Intersect News #58 July 2013

luke
3 Jul 2013

Research Data Storage update

The Intersect Storage Allocation Committee has now been meeting since April 2013. We have 21 collections approved for ingestion with 14 currently in assessment and approximately 10 additional collections being approved per month.

The technical teams are working with data custodians of the approved collections on data migration plans and access requirements before moving them onto the RDSI. Meanwhile Intersect’s eResearch Analysts continue to work with the universities on their internal processes and on identifying collections.

Applications are sent to the Storage Allocation Committee monthly, the cut off date for each month is the last working day of the month.

The rollout of the RDSI infrastructure for the Intersect node is on track for August this year.

NCI’s Raijin is go

In keeping with the environmental research it supports, NCI’s new peak facility is named ‘Raijin’ after the Japanese God of lightning, thunder and storms. Raijin, God of Thunder, LACMA by Kaigyokusai (Masatsugu).

The National Computational Infrastructure has announced that the new Fujitsu Primergy supercomputer is in full production service.
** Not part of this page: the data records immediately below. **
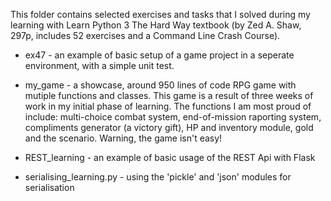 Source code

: This folder contains selected exercises and tasks that I solved 
during my learning with Learn Python 3 The Hard Way textbook 
(by Zed A. Shaw, 297p, includes 52 exercises and a Command Line Crash Course).


- ex47 - an example of basic setup of a game project in a seperate environment, with a simple unit test.

- my_game - a showcase, around 950 lines of code RPG game with mutiple functions and classes. 
  This game is a result of three weeks of work in my initial phase of learning. 
  The functions I am most proud of include: multi-choice combat system, end-of-mission raporting system, 
  compliments generator (a victory gift), HP and inventory module, gold and the scenario. Warning, the game isn't easy!

- REST_learning - an example of basic usage of the REST Api with Flask

- serialising_learning.py - using the 'pickle' and 'json' modules for serialisation
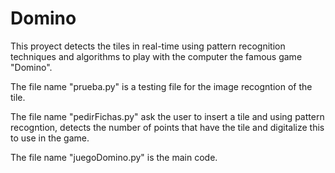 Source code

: # Domino
This proyect detects the tiles in real-time using pattern recognition techniques and algorithms to play with the computer the famous game "Domino".

<p> The file name "prueba.py" is a testing file for the image recogntion of the tile. <p>
<p> The file name "pedirFichas.py" ask the user to insert a tile and using pattern recogntion, detects the number of points that have the tile and digitalize this to use in the game. <p>
<p> The file name "juegoDomino.py" is the main code. <p>

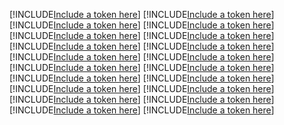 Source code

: [!INCLUDE[Include a token here](refs1529286912218/r1.md)]
[!INCLUDE[Include a token here](refs1529286912218/r2.md)]
[!INCLUDE[Include a token here](refs1529286912218/r3.md)]
[!INCLUDE[Include a token here](refs1529286912218/r4.md)]
[!INCLUDE[Include a token here](refs1529286912218/r5.md)]
[!INCLUDE[Include a token here](refs1529286912218/r6.md)]
[!INCLUDE[Include a token here](refs1529286912218/r7.md)]
[!INCLUDE[Include a token here](refs1529286912218/r8.md)]
[!INCLUDE[Include a token here](refs1529286912218/r9.md)]
[!INCLUDE[Include a token here](refs1529286912218/r10.md)]
[!INCLUDE[Include a token here](refs1529286912218/r11.md)]
[!INCLUDE[Include a token here](refs1529286912218/r12.md)]
[!INCLUDE[Include a token here](refs1529286912218/r13.md)]
[!INCLUDE[Include a token here](refs1529286912218/r14.md)]
[!INCLUDE[Include a token here](refs1529286912218/r15.md)]
[!INCLUDE[Include a token here](refs1529286912218/r16.md)]
[!INCLUDE[Include a token here](refs1529286912218/r17.md)]
[!INCLUDE[Include a token here](refs1529286912218/r18.md)]
[!INCLUDE[Include a token here](refs1529286912218/r19.md)]
[!INCLUDE[Include a token here](refs1529286912218/r20.md)]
Reaching 98% efficiency in the first days of service, the facility is now available to those with allocations under Intersect’s HPC scheme. On its first day ARC Future Fellow, UNSW’s Associate Professor Evatt Hawkes, was using over half the system to answer fundamental questions on combustion in next generation engines and combustion of new fuels.

NCI Director Professor Lindsay Botten said “NCI is supplying researchers with both the infrastructure and world class expertise required to push the boundaries of innovative research in key disciplines that are of national importance to Australia – amongst these are climate and earth systems science.”

In the June 2013 TOP500 list of best supercomputers, Raijin sits at number one in Australia, and number 27 in the world. More on Raijin here.

Vayu will continue to be available for the near future. Raijin users coming from Vayu may notice there are no Matlab licences available on Raijin. Intersect is working with NCI to determine if and how to provide Matlab to Intersect HPC users.

UTS Metadata Stores Program (MS22)

The aim of this project is to establish a university-wide metadata store that will integrate with existing enterprise research information systems.  It will enable UTS to administer and plan research data storage and other infrastructure.

The metadata store will be used to make research data available for re-use both within UTS and to the wider community via data harvest and discovery services such as Research Data Australia. Intersect will perform the analysis, design, building and testing of the discrete units of development.

The metadata store will support the following activities:

  • Manual registration of datasets by researchers and administrative staff
  • Automated registration of datasets as collected by data capture activities
  • Maintenance of metadata
  • Feeds of metadata records made available to Research Data Australia
  • Search and discovery of data collections by UTS researchers and administrative staff.

More information at http://www.intersect.org.au/MS22

This project is supported by the Australian National Data Service (ANDS). ANDS is supported by the Australian Government through the National Collaborative Research Infrastructure Strategy Program and the Education Investment Fund (EIF) Super Science Initiative.

Strategic Research Priorities released

The Chief Scientist and the Australian Research Committee (ARCom) have released their Strategic Research Priorities, see www.innovation.gov.au/StrategicResearchPriorities

The National Research Priorities have been discontinued and associated reporting requirements will be phased out by 30 June 2014.

The strategic research priorities will drive investment in areas including the future of research infrastructure funding, which will be more closely aligned with the identified priorities than in the past.

Training

The following training is occurring in the near future:

For more information, see http://www.intersect.org.au/training

NeCTAR project extends to 2014

A variation to the NeCTAR Funding Agreement has been executed with the Department of Innovation to extend the NeCTAR Project by 12 months to 31st December 2014.

NeCTAR sub-projects now have the opportunity to re-structure their schedules. Longer lead times provide greater opportunity for:

  • engagement and uptake by researchers and
  • mitigation of technical risks.

For more, contact NeCTAR on (03) 9034-1277 or admin@nectar.org.au

New staff

Darren Wood has joined our Infrastructure team as Storage Infrastructure Specialist working on the RDSI project.

Andrew Morton is working with us in a casual business analyst capacity.